Les retombées économiques : Sur le nouveau canal, quatre zones d'activités portuaires et logistiques sont prévues : Cambrai-Marquion, Péronne-Haute-Picardie, Nesle et Noyon. Un sacré plus pour le développement économique du Cambrésis. « Ça dépasse le cadre local Cambrai-Arras. Il faut raisonner à une échelle régionale. On veut faire venir des centres de distribution européens », précise Patrice Joosep, directeur général adjoint de la chambre de commerce et d'industrie d'Arras. D'après les projections, d'ici à 2020, 17 millions de tonnes (MT) de marchandises emprunteront le canal Seine-Nord (5,3 MT sans ce dernier) ; 6,5 MT de marchandises seront aussi retirées de la route : soit plus de 300 000 camions évités par an. D'ici à 2020, 5,5 MT de marchandises passeront sur les plates-formes portuaires entre Arleux et Compiègne. Principales filières bénéficiaires ? Les produits agricoles (5 MT transportés en 2020 contre moins de 1,5 MT en 2000), les granulats (sans le canal, c'est 3 MT de plus sur la route en 2020), les produits pétroliers (en 2020, le trafic par voie fluviale représentera 4 fois plus que maintenant)


Moins de camions sur les routes : les perspectives de croissance fluviale d'ici à 2020 conduisent à une réduction du trafic routier de 500 millions de tonnes-kilomètres dans le Nord - Pas-de-Calais, ce qui représenterait 700 000 camions en moins par an en 2020. La pollution serait réduite de 280 000 tonnes de CO2 par an.
Les enjeux sur l'agriculture et l'environnement : le chantier de Seine-Nord va consommer beaucoup de terres agricoles et générer 25 millions de m³ d'excédents de déblais, qui finiront sur des zones de dépôts. Où ? Ça reste à définir. Les chambres d'agriculture et syndicats professionnels participeront à l'élaboration d'un schéma directeur des sites de dépôt. « Les agriculteurs refusent de cultiver ces déblais car ils sont inadaptés à la culture », indique Philippe Truffaut, de la FDSEA du Pas-de-Calais. A noter que le canal permettra, après traitmeent, d'alimenter en eau potable la métropole lilloise, dont 35% des besoins pourront être ainsi assurés.
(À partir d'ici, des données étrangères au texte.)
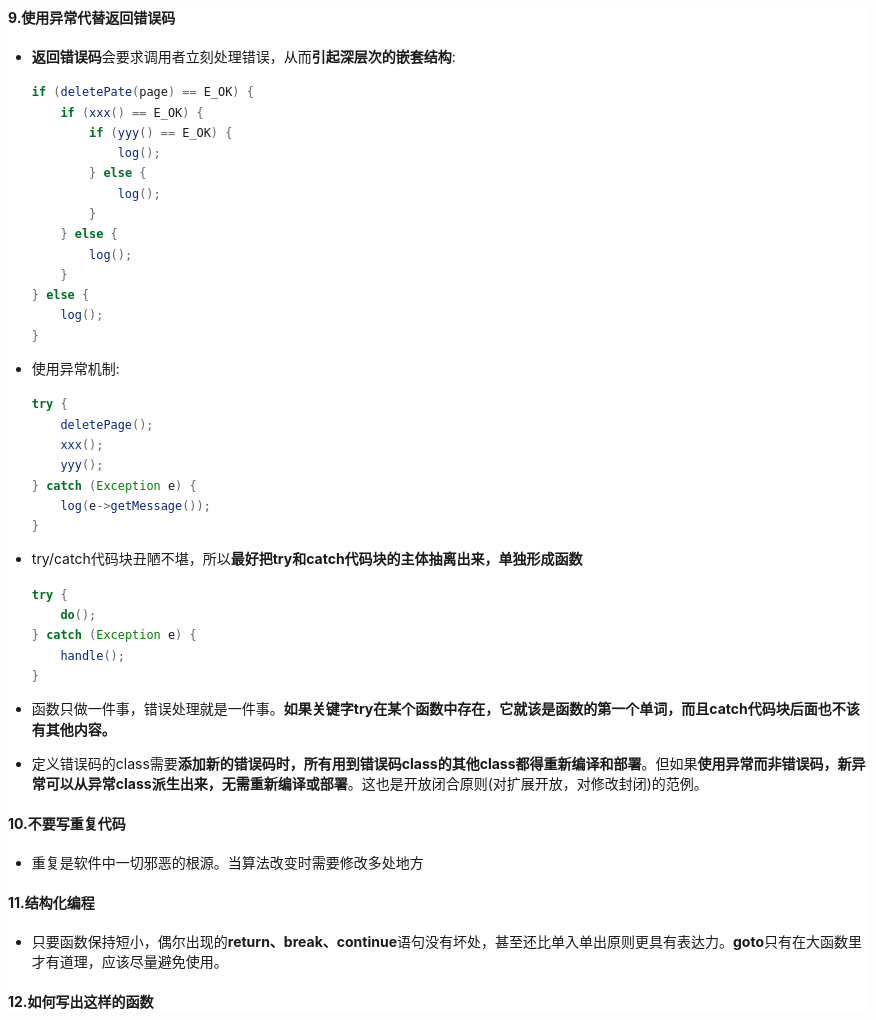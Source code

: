 #### 9.使用异常代替返回错误码

- **返回错误码**会要求调用者立刻处理错误，从而**引起深层次的嵌套结构**:

  ```java
  if (deletePate(page) == E_OK) {
      if (xxx() == E_OK) {
          if (yyy() == E_OK) {
              log();
          } else {
              log();
          }
      } else {
          log();
      }
  } else {
      log();
  }
  ```

- 使用异常机制:

  ```java
  try {
      deletePage();
      xxx();
      yyy();
  } catch (Exception e) {
      log(e->getMessage());
  }
  ```

- try/catch代码块丑陋不堪，所以**最好把try和catch代码块的主体抽离出来，单独形成函数**

  ```java
  try {
      do();
  } catch (Exception e) {
      handle();
  }
  ```

- 函数只做一件事，错误处理就是一件事。**如果关键字try在某个函数中存在，它就该是函数的第一个单词，而且catch代码块后面也不该有其他内容。**

- 定义错误码的class需要**添加新的错误码时，所有用到错误码class的其他class都得重新编译和部署**。但如果**使用异常而非错误码，新异常可以从异常class派生出来，无需重新编译或部署**。这也是开放闭合原则(对扩展开放，对修改封闭)的范例。

#### 10.不要写重复代码

- 重复是软件中一切邪恶的根源。当算法改变时需要修改多处地方

#### 11.结构化编程

- 只要函数保持短小，偶尔出现的**return、break、continue**语句没有坏处，甚至还比单入单出原则更具有表达力。**goto**只有在大函数里才有道理，应该尽量避免使用。

#### 12.如何写出这样的函数
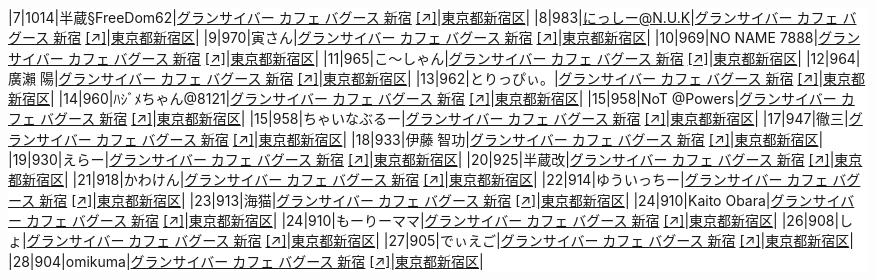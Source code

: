 |7|1014|<span class="rank-name-dl">半蔵§FreeDom62</span>|<a href="/darts/rank/shops/fa47a72ff62cfa8a0d9b047a20a7ba1e.html">グランサイバー カフェ バグース 新宿</a> <a href="https://search.dartslive.com/jp/shop/fa47a72ff62cfa8a0d9b047a20a7ba1e">[↗]</a>|<a href="/darts/rank/東京都/新宿区">東京都新宿区</a>|
|8|983|<span class="rank-name-dl">にっしー@N.U.K</span>|<a href="/darts/rank/shops/fa47a72ff62cfa8a0d9b047a20a7ba1e.html">グランサイバー カフェ バグース 新宿</a> <a href="https://search.dartslive.com/jp/shop/fa47a72ff62cfa8a0d9b047a20a7ba1e">[↗]</a>|<a href="/darts/rank/東京都/新宿区">東京都新宿区</a>|
|9|970|<span class="rank-name-dl">寅さん</span>|<a href="/darts/rank/shops/fa47a72ff62cfa8a0d9b047a20a7ba1e.html">グランサイバー カフェ バグース 新宿</a> <a href="https://search.dartslive.com/jp/shop/fa47a72ff62cfa8a0d9b047a20a7ba1e">[↗]</a>|<a href="/darts/rank/東京都/新宿区">東京都新宿区</a>|
|10|969|<span class="rank-name-dl">NO NAME 7888</span>|<a href="/darts/rank/shops/fa47a72ff62cfa8a0d9b047a20a7ba1e.html">グランサイバー カフェ バグース 新宿</a> <a href="https://search.dartslive.com/jp/shop/fa47a72ff62cfa8a0d9b047a20a7ba1e">[↗]</a>|<a href="/darts/rank/東京都/新宿区">東京都新宿区</a>|
|11|965|<span class="rank-name-dl">こ〜しゃん</span>|<a href="/darts/rank/shops/fa47a72ff62cfa8a0d9b047a20a7ba1e.html">グランサイバー カフェ バグース 新宿</a> <a href="https://search.dartslive.com/jp/shop/fa47a72ff62cfa8a0d9b047a20a7ba1e">[↗]</a>|<a href="/darts/rank/東京都/新宿区">東京都新宿区</a>|
|12|964|<span class="rank-name-dl">廣瀨 陽</span>|<a href="/darts/rank/shops/fa47a72ff62cfa8a0d9b047a20a7ba1e.html">グランサイバー カフェ バグース 新宿</a> <a href="https://search.dartslive.com/jp/shop/fa47a72ff62cfa8a0d9b047a20a7ba1e">[↗]</a>|<a href="/darts/rank/東京都/新宿区">東京都新宿区</a>|
|13|962|<span class="rank-name-dl">とりっぴぃ。</span>|<a href="/darts/rank/shops/fa47a72ff62cfa8a0d9b047a20a7ba1e.html">グランサイバー カフェ バグース 新宿</a> <a href="https://search.dartslive.com/jp/shop/fa47a72ff62cfa8a0d9b047a20a7ba1e">[↗]</a>|<a href="/darts/rank/東京都/新宿区">東京都新宿区</a>|
|14|960|<span class="rank-name-dl">ﾊｼﾞﾒちゃん@8121</span>|<a href="/darts/rank/shops/fa47a72ff62cfa8a0d9b047a20a7ba1e.html">グランサイバー カフェ バグース 新宿</a> <a href="https://search.dartslive.com/jp/shop/fa47a72ff62cfa8a0d9b047a20a7ba1e">[↗]</a>|<a href="/darts/rank/東京都/新宿区">東京都新宿区</a>|
|15|958|<span class="rank-name-dl">NoT @Powers</span>|<a href="/darts/rank/shops/fa47a72ff62cfa8a0d9b047a20a7ba1e.html">グランサイバー カフェ バグース 新宿</a> <a href="https://search.dartslive.com/jp/shop/fa47a72ff62cfa8a0d9b047a20a7ba1e">[↗]</a>|<a href="/darts/rank/東京都/新宿区">東京都新宿区</a>|
|15|958|<span class="rank-name-dl">ちゃいなぶるー</span>|<a href="/darts/rank/shops/fa47a72ff62cfa8a0d9b047a20a7ba1e.html">グランサイバー カフェ バグース 新宿</a> <a href="https://search.dartslive.com/jp/shop/fa47a72ff62cfa8a0d9b047a20a7ba1e">[↗]</a>|<a href="/darts/rank/東京都/新宿区">東京都新宿区</a>|
|17|947|<span class="rank-name-dl">徹三</span>|<a href="/darts/rank/shops/fa47a72ff62cfa8a0d9b047a20a7ba1e.html">グランサイバー カフェ バグース 新宿</a> <a href="https://search.dartslive.com/jp/shop/fa47a72ff62cfa8a0d9b047a20a7ba1e">[↗]</a>|<a href="/darts/rank/東京都/新宿区">東京都新宿区</a>|
|18|933|<span class="rank-name-dl">伊藤 智功</span>|<a href="/darts/rank/shops/fa47a72ff62cfa8a0d9b047a20a7ba1e.html">グランサイバー カフェ バグース 新宿</a> <a href="https://search.dartslive.com/jp/shop/fa47a72ff62cfa8a0d9b047a20a7ba1e">[↗]</a>|<a href="/darts/rank/東京都/新宿区">東京都新宿区</a>|
|19|930|<span class="rank-name-dl">えらー</span>|<a href="/darts/rank/shops/fa47a72ff62cfa8a0d9b047a20a7ba1e.html">グランサイバー カフェ バグース 新宿</a> <a href="https://search.dartslive.com/jp/shop/fa47a72ff62cfa8a0d9b047a20a7ba1e">[↗]</a>|<a href="/darts/rank/東京都/新宿区">東京都新宿区</a>|
|20|925|<span class="rank-name-dl">半蔵改</span>|<a href="/darts/rank/shops/fa47a72ff62cfa8a0d9b047a20a7ba1e.html">グランサイバー カフェ バグース 新宿</a> <a href="https://search.dartslive.com/jp/shop/fa47a72ff62cfa8a0d9b047a20a7ba1e">[↗]</a>|<a href="/darts/rank/東京都/新宿区">東京都新宿区</a>|
|21|918|<span class="rank-name-dl">かわけん</span>|<a href="/darts/rank/shops/fa47a72ff62cfa8a0d9b047a20a7ba1e.html">グランサイバー カフェ バグース 新宿</a> <a href="https://search.dartslive.com/jp/shop/fa47a72ff62cfa8a0d9b047a20a7ba1e">[↗]</a>|<a href="/darts/rank/東京都/新宿区">東京都新宿区</a>|
|22|914|<span class="rank-name-dl">ゆういっちー</span>|<a href="/darts/rank/shops/fa47a72ff62cfa8a0d9b047a20a7ba1e.html">グランサイバー カフェ バグース 新宿</a> <a href="https://search.dartslive.com/jp/shop/fa47a72ff62cfa8a0d9b047a20a7ba1e">[↗]</a>|<a href="/darts/rank/東京都/新宿区">東京都新宿区</a>|
|23|913|<span class="rank-name-dl">海猫</span>|<a href="/darts/rank/shops/fa47a72ff62cfa8a0d9b047a20a7ba1e.html">グランサイバー カフェ バグース 新宿</a> <a href="https://search.dartslive.com/jp/shop/fa47a72ff62cfa8a0d9b047a20a7ba1e">[↗]</a>|<a href="/darts/rank/東京都/新宿区">東京都新宿区</a>|
|24|910|<span class="rank-name-dl">Kaito Obara</span>|<a href="/darts/rank/shops/fa47a72ff62cfa8a0d9b047a20a7ba1e.html">グランサイバー カフェ バグース 新宿</a> <a href="https://search.dartslive.com/jp/shop/fa47a72ff62cfa8a0d9b047a20a7ba1e">[↗]</a>|<a href="/darts/rank/東京都/新宿区">東京都新宿区</a>|
|24|910|<span class="rank-name-dl">もーりーママ</span>|<a href="/darts/rank/shops/fa47a72ff62cfa8a0d9b047a20a7ba1e.html">グランサイバー カフェ バグース 新宿</a> <a href="https://search.dartslive.com/jp/shop/fa47a72ff62cfa8a0d9b047a20a7ba1e">[↗]</a>|<a href="/darts/rank/東京都/新宿区">東京都新宿区</a>|
|26|908|<span class="rank-name-dl">しょ</span>|<a href="/darts/rank/shops/fa47a72ff62cfa8a0d9b047a20a7ba1e.html">グランサイバー カフェ バグース 新宿</a> <a href="https://search.dartslive.com/jp/shop/fa47a72ff62cfa8a0d9b047a20a7ba1e">[↗]</a>|<a href="/darts/rank/東京都/新宿区">東京都新宿区</a>|
|27|905|<span class="rank-name-dl">でぃえご</span>|<a href="/darts/rank/shops/fa47a72ff62cfa8a0d9b047a20a7ba1e.html">グランサイバー カフェ バグース 新宿</a> <a href="https://search.dartslive.com/jp/shop/fa47a72ff62cfa8a0d9b047a20a7ba1e">[↗]</a>|<a href="/darts/rank/東京都/新宿区">東京都新宿区</a>|
|28|904|<span class="rank-name-dl">omikuma</span>|<a href="/darts/rank/shops/fa47a72ff62cfa8a0d9b047a20a7ba1e.html">グランサイバー カフェ バグース 新宿</a> <a href="https://search.dartslive.com/jp/shop/fa47a72ff62cfa8a0d9b047a20a7ba1e">[↗]</a>|<a href="/darts/rank/東京都/新宿区">東京都新宿区</a>|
Le budget : entre 3,1 et 3,5 milliards d'euros. Le montant varie, en fonction du choix d'écluses simples ou doubles. VNF, qui représente la personne publique et qui est porteuse des financements européens, nationaux et régionaux, propose de réaliser le projet du canal Seine-Nord-Europe grâce au partenariat public-privé. Selon Nicolas Bour, monsieur Seine-Nord, les bénéfices actualisés prévoient entre 2,32 et 4,54 milliards d'euros et un taux de rentabilité économique et social s'inscrivant dans une fourchette allant de 6,4 % à 8,7 %.

NICOLAS FAUCON
Illustration - Canal Seine-Nord, un chantier fluvial pharaonique Infographie Sébastien Arnold

Chronologie

  • Décembre 2003 : le comité interministériel d'aménagement et de développement du territoire inscrit comme priorité nationale le projet de canal Seine-Nord Europe.
  • 2004-2006 : Voies navigables de France, maître d'ouvrage du projet, mène les études d'avant-projet.
  • 21 novembre 2006 : le ministre des Transports approuve l'avant-projet.
  • 15 Janvier 2007 : démarrage de l'enquête publique auprès des populations concernées.
  • 22 mars 2007 : convention portant sur la constitution des réserves foncières à la réalisation du canal
  • Fin 2007 : obtention de la déclaration d'utilité publique.
  • 2017 : mise en service du canal.